Seeing those promises become reality will be the next step for the Biden administration, following a year of laying the groundwork.
Those efforts started in force last April at a virtual summit Biden assembled for world leaders to showcase what they were doing to tackle climate challenges. Major economies like Japan, Canada and South Korea increased their emission-cutting targets. Others, like India, would do so later.
In August, the U.S. Treasury Department issued guidance to curb fossil fuel financing from multilateral development banks (Climatewire, Aug. 17, 2021). And at the United Nations General Assembly, Biden pledged to double the money his administration had requested for helping developing countries transition to clean energy and adapt to climate impacts they are already witnessing.
“It was an enormous to-do list, and you can sometimes forget how much had to be done given where things stood at the end of the Trump administration,” said Pete Ogden, vice president for energy, climate and the environment at the United Nations Foundation, a nonprofit that supports U.N. activities.
But critics say those actions don’t make up for gaping shortfalls. The $5.7 billion the U.S. carved out for international climate finance was well below what’s considered its fair share given the size of its economy, studies showed. The United States also emerged as a roadblock in efforts to deliver on a lapsed commitment to provide billions of dollars in climate finance to poorer countries (Climatewire, Oct. 21, 2021).
It remains to be seen how the U.S. will rally other countries to vote against fossil fuel projects at the World Bank or International Monetary Fund, or how wide the exemptions are for international fossil fuel financing, observers say.

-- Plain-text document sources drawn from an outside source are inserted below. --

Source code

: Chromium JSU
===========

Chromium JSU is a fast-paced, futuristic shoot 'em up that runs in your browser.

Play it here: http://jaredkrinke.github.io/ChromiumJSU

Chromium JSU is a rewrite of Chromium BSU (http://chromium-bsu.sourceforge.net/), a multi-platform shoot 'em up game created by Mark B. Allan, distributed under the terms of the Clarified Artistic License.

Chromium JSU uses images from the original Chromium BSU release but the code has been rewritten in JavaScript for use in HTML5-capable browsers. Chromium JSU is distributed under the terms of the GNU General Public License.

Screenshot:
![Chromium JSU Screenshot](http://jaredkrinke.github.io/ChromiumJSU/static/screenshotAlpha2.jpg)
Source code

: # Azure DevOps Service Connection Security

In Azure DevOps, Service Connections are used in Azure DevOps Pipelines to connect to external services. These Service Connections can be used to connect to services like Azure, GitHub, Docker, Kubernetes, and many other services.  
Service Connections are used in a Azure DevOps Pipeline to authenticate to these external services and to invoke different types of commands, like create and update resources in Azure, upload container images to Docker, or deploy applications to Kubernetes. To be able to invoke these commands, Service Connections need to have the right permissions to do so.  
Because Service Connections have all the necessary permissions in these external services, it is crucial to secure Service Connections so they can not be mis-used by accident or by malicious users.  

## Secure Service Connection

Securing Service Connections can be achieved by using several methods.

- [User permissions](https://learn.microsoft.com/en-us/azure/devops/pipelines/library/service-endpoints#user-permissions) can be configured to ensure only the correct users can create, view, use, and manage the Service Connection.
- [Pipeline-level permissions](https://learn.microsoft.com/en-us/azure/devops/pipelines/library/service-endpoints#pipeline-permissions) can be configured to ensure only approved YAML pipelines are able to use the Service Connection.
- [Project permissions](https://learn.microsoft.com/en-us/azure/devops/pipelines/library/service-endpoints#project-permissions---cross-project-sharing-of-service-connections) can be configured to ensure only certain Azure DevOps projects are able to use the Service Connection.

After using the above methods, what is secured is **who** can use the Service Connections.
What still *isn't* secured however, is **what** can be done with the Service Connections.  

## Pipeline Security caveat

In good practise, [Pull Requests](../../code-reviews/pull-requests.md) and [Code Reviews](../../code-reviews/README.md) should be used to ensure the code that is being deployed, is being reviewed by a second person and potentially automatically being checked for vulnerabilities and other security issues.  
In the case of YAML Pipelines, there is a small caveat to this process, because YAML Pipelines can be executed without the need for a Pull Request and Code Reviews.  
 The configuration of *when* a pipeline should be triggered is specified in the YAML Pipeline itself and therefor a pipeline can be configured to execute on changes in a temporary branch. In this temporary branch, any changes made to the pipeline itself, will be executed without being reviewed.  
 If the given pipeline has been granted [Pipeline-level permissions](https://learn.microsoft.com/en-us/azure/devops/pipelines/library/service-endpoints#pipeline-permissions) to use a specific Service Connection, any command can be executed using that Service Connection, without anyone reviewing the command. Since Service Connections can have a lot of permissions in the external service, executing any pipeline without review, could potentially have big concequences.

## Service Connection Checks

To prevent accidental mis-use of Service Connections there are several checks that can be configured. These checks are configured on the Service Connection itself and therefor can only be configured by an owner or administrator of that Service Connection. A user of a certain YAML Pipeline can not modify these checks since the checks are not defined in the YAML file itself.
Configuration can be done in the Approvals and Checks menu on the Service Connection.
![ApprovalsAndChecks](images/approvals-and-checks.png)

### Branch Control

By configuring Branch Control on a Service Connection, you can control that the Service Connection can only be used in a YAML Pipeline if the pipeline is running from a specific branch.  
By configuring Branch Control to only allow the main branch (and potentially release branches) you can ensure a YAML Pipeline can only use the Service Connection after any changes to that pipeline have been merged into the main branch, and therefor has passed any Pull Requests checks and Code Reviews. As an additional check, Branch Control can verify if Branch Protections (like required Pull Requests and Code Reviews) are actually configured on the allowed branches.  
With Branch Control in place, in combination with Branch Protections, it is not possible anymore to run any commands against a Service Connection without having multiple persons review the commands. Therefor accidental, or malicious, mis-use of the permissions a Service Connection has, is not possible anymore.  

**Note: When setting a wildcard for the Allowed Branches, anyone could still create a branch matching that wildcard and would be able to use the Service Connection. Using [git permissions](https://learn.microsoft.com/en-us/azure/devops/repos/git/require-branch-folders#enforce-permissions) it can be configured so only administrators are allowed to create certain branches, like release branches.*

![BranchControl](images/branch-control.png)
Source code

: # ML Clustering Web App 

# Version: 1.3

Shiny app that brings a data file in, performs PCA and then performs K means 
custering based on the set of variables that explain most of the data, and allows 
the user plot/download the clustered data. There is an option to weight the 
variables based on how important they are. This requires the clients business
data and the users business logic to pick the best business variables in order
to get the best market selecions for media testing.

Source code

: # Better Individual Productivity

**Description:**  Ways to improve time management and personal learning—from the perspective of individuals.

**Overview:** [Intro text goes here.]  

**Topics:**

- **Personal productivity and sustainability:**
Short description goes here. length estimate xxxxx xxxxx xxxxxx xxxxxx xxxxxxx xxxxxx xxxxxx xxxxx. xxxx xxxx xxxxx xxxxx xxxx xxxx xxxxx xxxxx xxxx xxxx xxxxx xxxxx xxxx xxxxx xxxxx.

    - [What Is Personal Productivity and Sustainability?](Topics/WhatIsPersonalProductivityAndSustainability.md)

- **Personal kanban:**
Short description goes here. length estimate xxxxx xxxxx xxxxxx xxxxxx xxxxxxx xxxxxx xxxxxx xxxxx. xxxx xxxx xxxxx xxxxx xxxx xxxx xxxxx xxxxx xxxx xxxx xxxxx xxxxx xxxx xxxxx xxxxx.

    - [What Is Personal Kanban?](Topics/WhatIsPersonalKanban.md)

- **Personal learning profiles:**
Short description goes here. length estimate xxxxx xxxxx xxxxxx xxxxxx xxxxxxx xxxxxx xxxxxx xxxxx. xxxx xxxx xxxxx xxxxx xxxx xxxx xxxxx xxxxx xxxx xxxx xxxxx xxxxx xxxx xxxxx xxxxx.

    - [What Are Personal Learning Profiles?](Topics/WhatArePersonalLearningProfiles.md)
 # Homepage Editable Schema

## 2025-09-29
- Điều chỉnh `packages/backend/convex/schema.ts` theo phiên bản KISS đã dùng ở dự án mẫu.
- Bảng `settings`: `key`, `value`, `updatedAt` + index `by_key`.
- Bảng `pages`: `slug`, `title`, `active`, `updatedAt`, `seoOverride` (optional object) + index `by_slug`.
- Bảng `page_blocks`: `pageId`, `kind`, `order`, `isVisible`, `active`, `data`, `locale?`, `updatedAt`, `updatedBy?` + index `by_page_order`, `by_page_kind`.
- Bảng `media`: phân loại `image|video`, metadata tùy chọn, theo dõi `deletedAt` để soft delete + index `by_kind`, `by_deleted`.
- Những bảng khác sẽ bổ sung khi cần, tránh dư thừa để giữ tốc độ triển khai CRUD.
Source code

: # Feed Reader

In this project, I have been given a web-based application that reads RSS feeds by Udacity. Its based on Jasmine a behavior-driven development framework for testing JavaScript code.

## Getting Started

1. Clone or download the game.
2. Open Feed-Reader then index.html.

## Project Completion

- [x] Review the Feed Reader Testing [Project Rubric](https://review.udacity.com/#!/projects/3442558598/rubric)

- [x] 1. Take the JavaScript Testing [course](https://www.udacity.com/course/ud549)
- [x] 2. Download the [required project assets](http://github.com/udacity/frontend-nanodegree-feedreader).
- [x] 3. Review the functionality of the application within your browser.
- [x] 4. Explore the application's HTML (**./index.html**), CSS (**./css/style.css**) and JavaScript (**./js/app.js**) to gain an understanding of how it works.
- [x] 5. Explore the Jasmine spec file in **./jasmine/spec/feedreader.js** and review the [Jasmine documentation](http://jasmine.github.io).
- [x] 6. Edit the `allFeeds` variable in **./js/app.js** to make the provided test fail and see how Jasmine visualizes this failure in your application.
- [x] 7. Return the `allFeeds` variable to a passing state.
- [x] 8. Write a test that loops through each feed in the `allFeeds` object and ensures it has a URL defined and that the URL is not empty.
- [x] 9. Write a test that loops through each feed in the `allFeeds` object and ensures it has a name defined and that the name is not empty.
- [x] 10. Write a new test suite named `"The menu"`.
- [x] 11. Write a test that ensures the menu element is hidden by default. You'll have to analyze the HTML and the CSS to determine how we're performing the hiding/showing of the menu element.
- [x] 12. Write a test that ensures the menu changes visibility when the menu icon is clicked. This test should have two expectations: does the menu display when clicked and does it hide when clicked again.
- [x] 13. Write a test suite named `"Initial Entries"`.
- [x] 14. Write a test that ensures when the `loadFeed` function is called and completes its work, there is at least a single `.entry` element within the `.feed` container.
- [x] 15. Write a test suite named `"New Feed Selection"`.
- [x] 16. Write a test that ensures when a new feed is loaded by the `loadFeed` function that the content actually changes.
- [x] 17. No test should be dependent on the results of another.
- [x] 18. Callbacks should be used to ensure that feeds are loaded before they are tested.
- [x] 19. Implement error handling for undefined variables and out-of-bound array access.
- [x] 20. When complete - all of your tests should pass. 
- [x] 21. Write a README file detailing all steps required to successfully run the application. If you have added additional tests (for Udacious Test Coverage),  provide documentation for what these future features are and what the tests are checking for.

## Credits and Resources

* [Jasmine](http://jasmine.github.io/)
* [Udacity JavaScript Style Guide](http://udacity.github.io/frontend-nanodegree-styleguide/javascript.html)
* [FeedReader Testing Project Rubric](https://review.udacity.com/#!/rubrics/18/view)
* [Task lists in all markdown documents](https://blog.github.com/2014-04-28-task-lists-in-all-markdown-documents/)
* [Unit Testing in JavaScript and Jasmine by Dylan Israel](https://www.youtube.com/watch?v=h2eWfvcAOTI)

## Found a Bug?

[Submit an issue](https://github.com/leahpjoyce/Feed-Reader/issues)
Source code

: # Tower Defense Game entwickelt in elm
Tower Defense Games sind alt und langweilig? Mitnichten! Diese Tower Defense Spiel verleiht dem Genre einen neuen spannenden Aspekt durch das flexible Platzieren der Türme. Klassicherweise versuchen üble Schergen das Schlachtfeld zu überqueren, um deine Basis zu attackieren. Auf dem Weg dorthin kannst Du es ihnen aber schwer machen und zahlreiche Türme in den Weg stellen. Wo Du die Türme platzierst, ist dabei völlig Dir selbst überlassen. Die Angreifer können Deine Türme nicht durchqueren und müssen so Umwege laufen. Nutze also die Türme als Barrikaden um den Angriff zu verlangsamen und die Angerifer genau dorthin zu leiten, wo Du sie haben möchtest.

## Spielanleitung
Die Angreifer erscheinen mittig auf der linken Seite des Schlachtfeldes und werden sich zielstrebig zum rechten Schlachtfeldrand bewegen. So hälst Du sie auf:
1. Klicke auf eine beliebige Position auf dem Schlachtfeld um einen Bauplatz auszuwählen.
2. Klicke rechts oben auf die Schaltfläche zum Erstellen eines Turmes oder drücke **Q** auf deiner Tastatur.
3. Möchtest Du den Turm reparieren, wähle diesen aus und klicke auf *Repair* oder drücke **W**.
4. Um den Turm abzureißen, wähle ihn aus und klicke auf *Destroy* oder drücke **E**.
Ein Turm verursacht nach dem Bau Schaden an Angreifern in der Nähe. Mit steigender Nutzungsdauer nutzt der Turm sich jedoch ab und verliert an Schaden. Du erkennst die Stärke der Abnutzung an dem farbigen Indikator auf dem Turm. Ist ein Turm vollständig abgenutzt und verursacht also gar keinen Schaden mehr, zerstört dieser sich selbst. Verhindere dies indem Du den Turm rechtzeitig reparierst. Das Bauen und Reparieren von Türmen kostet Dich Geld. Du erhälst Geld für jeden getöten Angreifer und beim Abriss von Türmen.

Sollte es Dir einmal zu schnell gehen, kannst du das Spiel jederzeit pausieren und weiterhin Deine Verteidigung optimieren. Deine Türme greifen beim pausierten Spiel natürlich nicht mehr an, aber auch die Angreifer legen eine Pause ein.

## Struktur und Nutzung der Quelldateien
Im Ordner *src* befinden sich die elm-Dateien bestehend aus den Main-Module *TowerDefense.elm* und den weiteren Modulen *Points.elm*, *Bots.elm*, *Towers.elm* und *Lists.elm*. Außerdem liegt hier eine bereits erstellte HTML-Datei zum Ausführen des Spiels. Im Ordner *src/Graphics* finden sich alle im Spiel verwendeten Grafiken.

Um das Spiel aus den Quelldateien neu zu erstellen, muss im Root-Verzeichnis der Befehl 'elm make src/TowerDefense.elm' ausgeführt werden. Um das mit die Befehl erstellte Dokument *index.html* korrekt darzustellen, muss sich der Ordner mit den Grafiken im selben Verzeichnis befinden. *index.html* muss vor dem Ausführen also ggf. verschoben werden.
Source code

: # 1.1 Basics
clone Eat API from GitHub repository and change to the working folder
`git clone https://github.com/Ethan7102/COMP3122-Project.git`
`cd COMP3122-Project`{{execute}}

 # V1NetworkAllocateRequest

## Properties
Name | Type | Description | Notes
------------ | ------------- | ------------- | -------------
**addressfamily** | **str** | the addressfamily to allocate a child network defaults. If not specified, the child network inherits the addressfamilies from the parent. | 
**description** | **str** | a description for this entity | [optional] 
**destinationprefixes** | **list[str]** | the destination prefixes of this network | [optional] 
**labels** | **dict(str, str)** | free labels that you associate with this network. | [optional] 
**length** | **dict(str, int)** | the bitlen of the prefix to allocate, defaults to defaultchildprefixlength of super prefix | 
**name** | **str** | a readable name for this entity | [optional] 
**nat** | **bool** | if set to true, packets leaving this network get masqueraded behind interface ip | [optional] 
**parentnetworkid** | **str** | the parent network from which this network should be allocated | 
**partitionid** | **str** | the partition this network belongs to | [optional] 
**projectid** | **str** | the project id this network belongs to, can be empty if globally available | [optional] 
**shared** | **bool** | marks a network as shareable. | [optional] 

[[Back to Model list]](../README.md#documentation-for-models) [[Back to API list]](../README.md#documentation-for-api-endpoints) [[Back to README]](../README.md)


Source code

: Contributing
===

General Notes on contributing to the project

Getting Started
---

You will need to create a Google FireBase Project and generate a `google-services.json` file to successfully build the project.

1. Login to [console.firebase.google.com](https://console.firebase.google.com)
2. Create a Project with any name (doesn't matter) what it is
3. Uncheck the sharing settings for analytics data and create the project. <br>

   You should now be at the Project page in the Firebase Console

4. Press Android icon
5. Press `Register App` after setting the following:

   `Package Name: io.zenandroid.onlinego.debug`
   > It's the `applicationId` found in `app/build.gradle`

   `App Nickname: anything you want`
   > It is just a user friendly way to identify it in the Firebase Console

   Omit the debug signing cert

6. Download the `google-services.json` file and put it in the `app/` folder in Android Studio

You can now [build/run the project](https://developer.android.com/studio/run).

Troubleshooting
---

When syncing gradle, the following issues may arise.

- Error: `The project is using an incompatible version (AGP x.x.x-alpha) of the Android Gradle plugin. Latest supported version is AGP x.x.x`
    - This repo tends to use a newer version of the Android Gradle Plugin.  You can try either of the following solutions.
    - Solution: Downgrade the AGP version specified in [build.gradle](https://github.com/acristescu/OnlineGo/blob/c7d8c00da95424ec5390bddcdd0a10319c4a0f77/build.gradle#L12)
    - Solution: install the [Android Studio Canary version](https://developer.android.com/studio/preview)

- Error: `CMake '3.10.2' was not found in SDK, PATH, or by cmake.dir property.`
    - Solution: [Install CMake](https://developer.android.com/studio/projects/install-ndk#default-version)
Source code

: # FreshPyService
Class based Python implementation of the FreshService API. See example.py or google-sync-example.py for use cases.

“The thing about actions to tackle climate [change], it isn’t just saying, ‘We’ve done a little bit better than we did before and therefore we deserve to get credit for that.’ If you haven’t done enough to solve the problem, or prevent the problem, then you haven’t done enough,” said Saleemul Huq, director of the Bangladesh-based International Centre for Climate Change and Development.
A diplomatic sprint
Beyond the summits and the public pledges, Kerry and his team at the State Department spent much of the past year exercising their diplomatic prowess.
Kerry met with his Chinese counterpart, Xie Zhenhua, more than 30 times to strike a wide-ranging deal that was announced as global climate talks sped toward a conclusion in Glasgow, Scotland (Climatewire, Nov. 11, 2021).
The U.S. and European Union led a pledge to cut emissions of methane, a short-lived but highly potent greenhouse gas, by 30 percent by 2030. They also partnered with a handful of allies on a deal to phase out coal in South Africa, Africa’s largest coal producer.
But broader geopolitical tensions limited how much the U.S. was able to achieve with countries like China and Russia, said Alden Meyer, a senior associate at the climate think tank E3G.
And while the U.S.-China agreement was meant to inject momentum into the final days of global climate talks, some saw it as little more than a symbolic gesture (Greenwire, Nov. 12, 2021).
Climate funding was perhaps the greatest disappointment to countries bearing the brunt of damages from rising temperatures. Many viewed U.S. opposition to the creation of a facility for irreparable climate impacts — what’s referred to as "loss and damage" — as a major blow, said Huq, from the International Centre for Climate Change and Development.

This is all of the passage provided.